Per Purja, invece, la sfida era personale. L’obiettivo era “semplicemente” stabilire il record e diventare l’uomo più veloce ad aver scalato i quattordici Ottomila. Il primo ad aver collezionato tutte le figurine di questo speciale album è stato Reinhold Messner, che nel 1986 aveva toccato tutte le vette nell’arco di 16 anni, peraltro raggiungendole in stile alpino. Nel 2019 Purja ha sfruttato le comodità moderne, facendosi aiutare da elicotteri, ossigeno e portatori. Ma il destino è imprevedibile. Ad oggi, Purja è e rimane l’uomo più veloce ad aver scalato tutti gli Ottomila, ma non è il più veloce in assoluto. Oggi il record è detenuto da Kristin Harila. La donna norvegese, infatti, nel 2023 ha impiegato solo 92 giorni per salire tutte le cime più alte della Terra.

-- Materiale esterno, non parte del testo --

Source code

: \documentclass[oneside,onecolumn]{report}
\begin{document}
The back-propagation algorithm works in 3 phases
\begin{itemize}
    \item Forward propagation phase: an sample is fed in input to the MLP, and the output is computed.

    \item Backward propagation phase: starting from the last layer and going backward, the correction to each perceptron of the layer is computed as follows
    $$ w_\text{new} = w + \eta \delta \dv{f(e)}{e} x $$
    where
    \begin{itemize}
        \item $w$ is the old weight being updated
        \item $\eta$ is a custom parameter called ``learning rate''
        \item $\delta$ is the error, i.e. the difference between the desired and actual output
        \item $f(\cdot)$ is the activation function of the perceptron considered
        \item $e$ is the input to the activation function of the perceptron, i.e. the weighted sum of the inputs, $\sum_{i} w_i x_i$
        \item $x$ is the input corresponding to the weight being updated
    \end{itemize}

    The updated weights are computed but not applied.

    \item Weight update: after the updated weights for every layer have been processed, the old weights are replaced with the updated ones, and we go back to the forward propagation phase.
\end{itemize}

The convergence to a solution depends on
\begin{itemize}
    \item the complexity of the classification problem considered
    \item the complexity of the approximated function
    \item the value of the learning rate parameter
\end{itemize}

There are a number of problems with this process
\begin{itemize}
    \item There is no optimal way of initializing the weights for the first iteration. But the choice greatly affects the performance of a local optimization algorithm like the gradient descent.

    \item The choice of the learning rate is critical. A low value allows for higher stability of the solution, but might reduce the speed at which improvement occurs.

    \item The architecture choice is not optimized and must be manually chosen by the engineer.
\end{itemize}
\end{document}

Purja è sempre animato dal senso della sfida con se stesso. Questo è emerso anche nel 2021 quando, insieme ad altri nove alpinisti nepalesi, toccava per la prima volta in inverno la cima del K2. Questo rimane un record che nessuno gli potrà portare via, per di più considerando che era l’unico del gruppo a salire senza ossigeno supplementare. Proprio il 16 gennaio 2021 è la data che sancisce la fine delle prime volte. Era la prima volta che un team di soli nepalesi stabiliva un primato. In vetta sorridevano. Sapevano di aver espugnato anche l’ultimo baluardo di ciò che rimaneva inesplorato alle altissime quote.

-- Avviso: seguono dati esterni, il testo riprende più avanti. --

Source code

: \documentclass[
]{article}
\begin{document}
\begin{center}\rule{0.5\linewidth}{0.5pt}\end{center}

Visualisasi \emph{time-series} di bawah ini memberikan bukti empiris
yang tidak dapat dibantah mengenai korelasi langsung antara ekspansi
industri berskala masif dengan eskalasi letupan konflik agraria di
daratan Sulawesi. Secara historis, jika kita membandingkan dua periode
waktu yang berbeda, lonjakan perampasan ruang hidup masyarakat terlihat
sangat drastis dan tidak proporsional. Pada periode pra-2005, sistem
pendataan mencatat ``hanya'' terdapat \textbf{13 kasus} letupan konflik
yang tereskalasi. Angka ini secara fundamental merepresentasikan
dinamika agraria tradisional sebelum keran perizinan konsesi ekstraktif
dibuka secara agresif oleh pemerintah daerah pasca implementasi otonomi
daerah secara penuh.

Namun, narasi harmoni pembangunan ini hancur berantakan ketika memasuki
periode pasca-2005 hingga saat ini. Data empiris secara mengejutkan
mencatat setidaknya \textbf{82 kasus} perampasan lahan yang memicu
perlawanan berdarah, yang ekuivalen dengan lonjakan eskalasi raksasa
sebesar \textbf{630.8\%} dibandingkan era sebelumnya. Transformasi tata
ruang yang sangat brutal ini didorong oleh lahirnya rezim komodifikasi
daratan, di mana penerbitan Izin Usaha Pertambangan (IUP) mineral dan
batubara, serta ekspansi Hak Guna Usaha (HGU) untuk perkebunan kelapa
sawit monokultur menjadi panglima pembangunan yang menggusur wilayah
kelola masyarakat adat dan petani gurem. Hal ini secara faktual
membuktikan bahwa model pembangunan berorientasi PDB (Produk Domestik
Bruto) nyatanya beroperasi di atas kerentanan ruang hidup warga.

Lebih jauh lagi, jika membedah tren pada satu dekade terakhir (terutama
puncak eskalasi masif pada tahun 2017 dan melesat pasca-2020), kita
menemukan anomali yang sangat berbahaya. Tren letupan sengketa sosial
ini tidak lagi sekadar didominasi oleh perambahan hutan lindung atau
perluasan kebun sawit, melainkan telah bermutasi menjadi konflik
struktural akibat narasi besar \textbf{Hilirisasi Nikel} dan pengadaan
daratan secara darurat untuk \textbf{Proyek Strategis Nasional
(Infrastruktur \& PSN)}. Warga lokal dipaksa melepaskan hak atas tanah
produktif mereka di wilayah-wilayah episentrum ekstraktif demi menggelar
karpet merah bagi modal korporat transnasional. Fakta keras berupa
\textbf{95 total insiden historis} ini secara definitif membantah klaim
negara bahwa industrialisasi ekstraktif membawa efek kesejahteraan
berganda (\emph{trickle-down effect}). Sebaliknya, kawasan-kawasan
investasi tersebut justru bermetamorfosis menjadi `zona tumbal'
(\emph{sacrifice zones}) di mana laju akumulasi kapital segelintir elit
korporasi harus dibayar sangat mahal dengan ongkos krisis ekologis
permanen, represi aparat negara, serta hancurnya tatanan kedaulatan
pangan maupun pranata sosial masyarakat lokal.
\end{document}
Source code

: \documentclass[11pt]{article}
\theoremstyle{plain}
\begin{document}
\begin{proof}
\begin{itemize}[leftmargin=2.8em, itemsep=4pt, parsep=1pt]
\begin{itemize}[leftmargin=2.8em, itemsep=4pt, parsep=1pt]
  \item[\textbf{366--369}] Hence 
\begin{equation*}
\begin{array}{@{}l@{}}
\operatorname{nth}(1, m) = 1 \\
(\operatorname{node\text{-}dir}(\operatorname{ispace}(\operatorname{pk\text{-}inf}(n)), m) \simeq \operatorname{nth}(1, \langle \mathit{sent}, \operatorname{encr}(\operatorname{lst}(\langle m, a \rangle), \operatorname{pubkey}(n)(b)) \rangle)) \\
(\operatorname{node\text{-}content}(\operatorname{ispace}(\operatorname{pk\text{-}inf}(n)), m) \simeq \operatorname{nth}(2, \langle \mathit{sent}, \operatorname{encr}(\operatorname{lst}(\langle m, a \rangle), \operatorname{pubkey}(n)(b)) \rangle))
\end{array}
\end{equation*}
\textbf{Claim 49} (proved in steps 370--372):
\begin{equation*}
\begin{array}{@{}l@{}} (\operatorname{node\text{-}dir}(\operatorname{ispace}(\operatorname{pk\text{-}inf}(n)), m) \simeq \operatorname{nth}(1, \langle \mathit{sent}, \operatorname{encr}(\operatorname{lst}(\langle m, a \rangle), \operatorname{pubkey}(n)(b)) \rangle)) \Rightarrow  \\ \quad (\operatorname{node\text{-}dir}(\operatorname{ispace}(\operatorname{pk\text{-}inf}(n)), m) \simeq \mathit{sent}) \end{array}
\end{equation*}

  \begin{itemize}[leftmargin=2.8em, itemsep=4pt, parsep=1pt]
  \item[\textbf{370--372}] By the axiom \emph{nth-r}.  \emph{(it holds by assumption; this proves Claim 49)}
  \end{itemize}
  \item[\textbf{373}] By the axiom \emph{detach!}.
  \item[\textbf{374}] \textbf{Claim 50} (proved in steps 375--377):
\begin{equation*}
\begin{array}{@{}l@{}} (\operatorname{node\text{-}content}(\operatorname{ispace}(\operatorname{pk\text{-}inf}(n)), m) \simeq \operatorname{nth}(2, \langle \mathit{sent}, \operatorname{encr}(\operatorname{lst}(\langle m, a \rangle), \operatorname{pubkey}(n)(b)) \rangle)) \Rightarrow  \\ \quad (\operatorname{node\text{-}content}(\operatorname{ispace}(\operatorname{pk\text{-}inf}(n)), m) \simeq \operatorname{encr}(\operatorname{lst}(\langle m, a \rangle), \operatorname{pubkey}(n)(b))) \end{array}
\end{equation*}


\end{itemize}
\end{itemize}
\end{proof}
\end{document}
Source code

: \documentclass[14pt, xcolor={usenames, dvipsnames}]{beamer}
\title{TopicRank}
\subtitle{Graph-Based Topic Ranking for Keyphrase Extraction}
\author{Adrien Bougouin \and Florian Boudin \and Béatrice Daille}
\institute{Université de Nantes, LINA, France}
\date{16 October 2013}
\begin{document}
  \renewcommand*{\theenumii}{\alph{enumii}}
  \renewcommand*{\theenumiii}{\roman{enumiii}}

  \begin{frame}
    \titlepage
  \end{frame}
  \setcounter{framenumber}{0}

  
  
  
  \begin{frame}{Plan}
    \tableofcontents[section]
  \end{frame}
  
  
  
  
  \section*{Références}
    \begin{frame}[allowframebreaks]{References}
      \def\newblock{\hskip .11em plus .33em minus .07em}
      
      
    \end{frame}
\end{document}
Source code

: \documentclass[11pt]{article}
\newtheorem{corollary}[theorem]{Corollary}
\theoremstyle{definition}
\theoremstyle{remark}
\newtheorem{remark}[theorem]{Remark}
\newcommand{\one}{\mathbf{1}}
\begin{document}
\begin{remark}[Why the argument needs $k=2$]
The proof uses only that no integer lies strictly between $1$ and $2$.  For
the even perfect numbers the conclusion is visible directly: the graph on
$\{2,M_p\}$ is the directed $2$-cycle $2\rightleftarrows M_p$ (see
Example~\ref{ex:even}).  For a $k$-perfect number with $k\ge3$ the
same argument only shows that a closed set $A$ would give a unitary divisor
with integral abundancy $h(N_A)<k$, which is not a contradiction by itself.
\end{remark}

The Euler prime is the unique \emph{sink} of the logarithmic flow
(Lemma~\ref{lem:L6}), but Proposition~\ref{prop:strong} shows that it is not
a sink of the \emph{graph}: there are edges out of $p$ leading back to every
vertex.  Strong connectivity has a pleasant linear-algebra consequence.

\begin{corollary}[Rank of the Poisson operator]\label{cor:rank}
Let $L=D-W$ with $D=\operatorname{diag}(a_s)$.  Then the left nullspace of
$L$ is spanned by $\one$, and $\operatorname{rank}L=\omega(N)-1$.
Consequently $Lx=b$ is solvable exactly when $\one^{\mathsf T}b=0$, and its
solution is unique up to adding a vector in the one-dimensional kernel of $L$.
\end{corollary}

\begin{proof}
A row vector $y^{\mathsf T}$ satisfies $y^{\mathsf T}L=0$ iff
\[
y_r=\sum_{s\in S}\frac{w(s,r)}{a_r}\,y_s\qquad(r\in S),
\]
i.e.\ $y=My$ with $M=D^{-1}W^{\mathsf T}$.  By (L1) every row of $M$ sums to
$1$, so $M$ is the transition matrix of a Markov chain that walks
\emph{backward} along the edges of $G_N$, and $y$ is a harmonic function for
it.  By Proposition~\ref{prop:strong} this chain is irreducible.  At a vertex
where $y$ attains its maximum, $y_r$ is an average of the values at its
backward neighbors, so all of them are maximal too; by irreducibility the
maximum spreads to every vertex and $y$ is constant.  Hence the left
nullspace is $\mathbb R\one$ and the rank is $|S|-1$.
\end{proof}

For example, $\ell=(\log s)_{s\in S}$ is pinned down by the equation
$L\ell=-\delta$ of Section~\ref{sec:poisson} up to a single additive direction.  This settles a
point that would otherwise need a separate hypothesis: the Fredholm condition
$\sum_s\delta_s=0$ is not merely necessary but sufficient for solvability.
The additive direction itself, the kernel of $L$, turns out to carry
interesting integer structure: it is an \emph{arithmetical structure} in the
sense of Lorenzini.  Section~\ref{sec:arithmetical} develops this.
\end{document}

La “conquista dell’inutile”, a costo della vita
E allora, adesso che tutte le cime più alte della Terra sono ormai state raggiunte sia in invernale sia in estiva, cosa resta all’alpinismo? L’alpinismo è sempre stato conquista e scoperta, la perfetta commistione tra la smania di essere i primi a raggiungere la vetta e la voglia di vivere un’esperienza in territori inesplorati. Se la conquista è l’acquisizione di qualcosa con un grande sforzo, la scoperta è la conoscenza di qualcosa che prima era oscuro. Dal 2021, nessuno degli Ottomila è più in grado di offrire entrambe le soddisfazioni in contemporanea. La scoperta e la conquista, infatti, hanno una grande differenza intrinseca: il tempo.
Il momento rilevante per la conquista è solo quello finale, quando è raggiunta la cima. La scoperta avviene quando lo sguardo può andare oltre, dove non è mai andato prima. È un istante che prescinde dal raggiungimento di un obiettivo per il semplice fatto che, dell’esistenza stessa di quell’obiettivo, non sempre se ne ha contezza. L’alpinismo è anche ricerca e sfida del limite.

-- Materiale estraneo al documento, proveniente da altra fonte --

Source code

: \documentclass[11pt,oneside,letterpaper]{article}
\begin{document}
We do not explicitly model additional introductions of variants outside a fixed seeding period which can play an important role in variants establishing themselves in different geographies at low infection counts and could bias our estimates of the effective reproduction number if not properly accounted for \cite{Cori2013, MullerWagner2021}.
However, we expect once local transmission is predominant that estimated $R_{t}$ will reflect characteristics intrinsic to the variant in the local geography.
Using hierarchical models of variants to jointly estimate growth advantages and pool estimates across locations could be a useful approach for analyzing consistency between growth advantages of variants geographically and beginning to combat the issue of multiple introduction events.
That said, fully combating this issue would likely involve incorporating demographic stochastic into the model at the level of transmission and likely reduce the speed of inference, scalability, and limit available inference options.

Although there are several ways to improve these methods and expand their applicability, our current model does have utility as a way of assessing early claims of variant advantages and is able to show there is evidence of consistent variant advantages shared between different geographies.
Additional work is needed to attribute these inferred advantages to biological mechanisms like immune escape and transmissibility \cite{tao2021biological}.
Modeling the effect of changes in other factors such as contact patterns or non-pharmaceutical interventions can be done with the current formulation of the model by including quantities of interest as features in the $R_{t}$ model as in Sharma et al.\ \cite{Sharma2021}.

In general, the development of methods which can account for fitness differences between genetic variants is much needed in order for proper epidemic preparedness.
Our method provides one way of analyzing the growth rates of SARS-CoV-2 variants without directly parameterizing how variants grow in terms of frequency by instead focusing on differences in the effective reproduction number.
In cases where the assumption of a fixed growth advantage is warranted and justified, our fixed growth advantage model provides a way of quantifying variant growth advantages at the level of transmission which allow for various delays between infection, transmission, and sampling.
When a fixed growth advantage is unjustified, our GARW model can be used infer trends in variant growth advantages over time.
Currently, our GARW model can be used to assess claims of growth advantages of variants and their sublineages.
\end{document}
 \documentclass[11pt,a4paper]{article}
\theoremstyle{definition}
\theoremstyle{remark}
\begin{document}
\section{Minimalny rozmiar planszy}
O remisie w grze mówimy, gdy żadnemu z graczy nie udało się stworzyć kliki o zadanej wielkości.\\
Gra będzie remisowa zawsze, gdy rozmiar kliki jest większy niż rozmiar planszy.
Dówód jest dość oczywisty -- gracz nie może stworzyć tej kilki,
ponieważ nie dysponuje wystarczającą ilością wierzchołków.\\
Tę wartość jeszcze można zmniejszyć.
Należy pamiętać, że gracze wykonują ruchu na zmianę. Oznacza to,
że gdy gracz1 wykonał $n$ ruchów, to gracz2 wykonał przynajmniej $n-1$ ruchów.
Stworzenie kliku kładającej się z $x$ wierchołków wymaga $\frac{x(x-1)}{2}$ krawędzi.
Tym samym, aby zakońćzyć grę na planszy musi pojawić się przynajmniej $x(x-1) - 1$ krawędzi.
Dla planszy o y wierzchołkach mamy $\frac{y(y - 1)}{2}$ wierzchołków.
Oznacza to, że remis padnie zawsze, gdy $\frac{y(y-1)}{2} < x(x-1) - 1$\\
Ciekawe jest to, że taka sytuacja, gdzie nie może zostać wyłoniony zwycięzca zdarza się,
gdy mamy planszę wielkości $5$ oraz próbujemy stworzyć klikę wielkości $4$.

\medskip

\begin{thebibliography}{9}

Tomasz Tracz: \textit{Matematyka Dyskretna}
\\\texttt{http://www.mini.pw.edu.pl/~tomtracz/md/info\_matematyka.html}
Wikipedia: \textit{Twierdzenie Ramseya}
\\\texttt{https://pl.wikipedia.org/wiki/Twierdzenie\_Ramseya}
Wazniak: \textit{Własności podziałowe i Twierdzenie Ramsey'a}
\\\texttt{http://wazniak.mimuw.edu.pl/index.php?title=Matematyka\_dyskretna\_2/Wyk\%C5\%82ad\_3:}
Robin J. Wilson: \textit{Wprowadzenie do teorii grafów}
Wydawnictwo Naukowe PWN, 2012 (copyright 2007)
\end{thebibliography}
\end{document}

È curioso come per i Romani i limiti fossero quelle sacre pietre che segnavano i confini. A pensarci bene, anche le montagne possono rientrare in questa stessa definizione. Non è difficile immaginare che nel secondo dopoguerra anche i risultati sportivi potessero assumere importanza collettiva per ogni nazione, potendo quindi coesistere tutti gli ingredienti. Oggi, altrettanto, non è facile biasimare chi si inventa nuove sfide per spostare quel limite e continuare a tenere vivo il sogno di “conquistare l’inutile”, come scrisse Lionel Terray, che tra l’altro fu compagno di spedizione di Herzog.
Occorre, però, considerare che per gli antichi Romani quel limes, l’insieme delle pietre sacre, non poteva essere spostato se non commettendo delitto essendo sotto la protezione della divinità. Oggi non esistono divinità a proteggere i limiti, ma qualcosa di quella sacralità rimane: non si può spostare un confine a proprio piacimento. Nella speranza di non sentire la necessità di un conflitto mondiale per far nascere il bisogno collettivo di dare un valore sociale alle gesta sportive, non rimane che ragionare in termini di individualità condivisa. Ricercare un nuovo limite e sfidarlo per conquistarlo e scoprirlo è la nuova missione dell’alpinismo.
Se questo limite sta nel tempo, il tempo impiegato per raggiungere la cima, la montagna è relegata ad essere teatro muto, ma non immutabile, degli sforzi umani. Considerando solo il tempo di percorrenza, si rischia di ridurre l’alpinismo a una corsa contro il tempo, dimenticando il piacere della scoperta e il senso stesso della conquista. Inevitabile pensare, in quest’ottica, che l’alpinismo ne esca snaturato. Eppure, è proprio la natura stessa dell’alpinismo ad essere malleabile e prestarsi ad essere interpretata con stili differenti, sempre nel rispetto della sacralità di quei limiti. Tra tutti, lo stile alpino è quello che più cerca di mettere la montagna al centro dell’attenzione, dialogando con essa.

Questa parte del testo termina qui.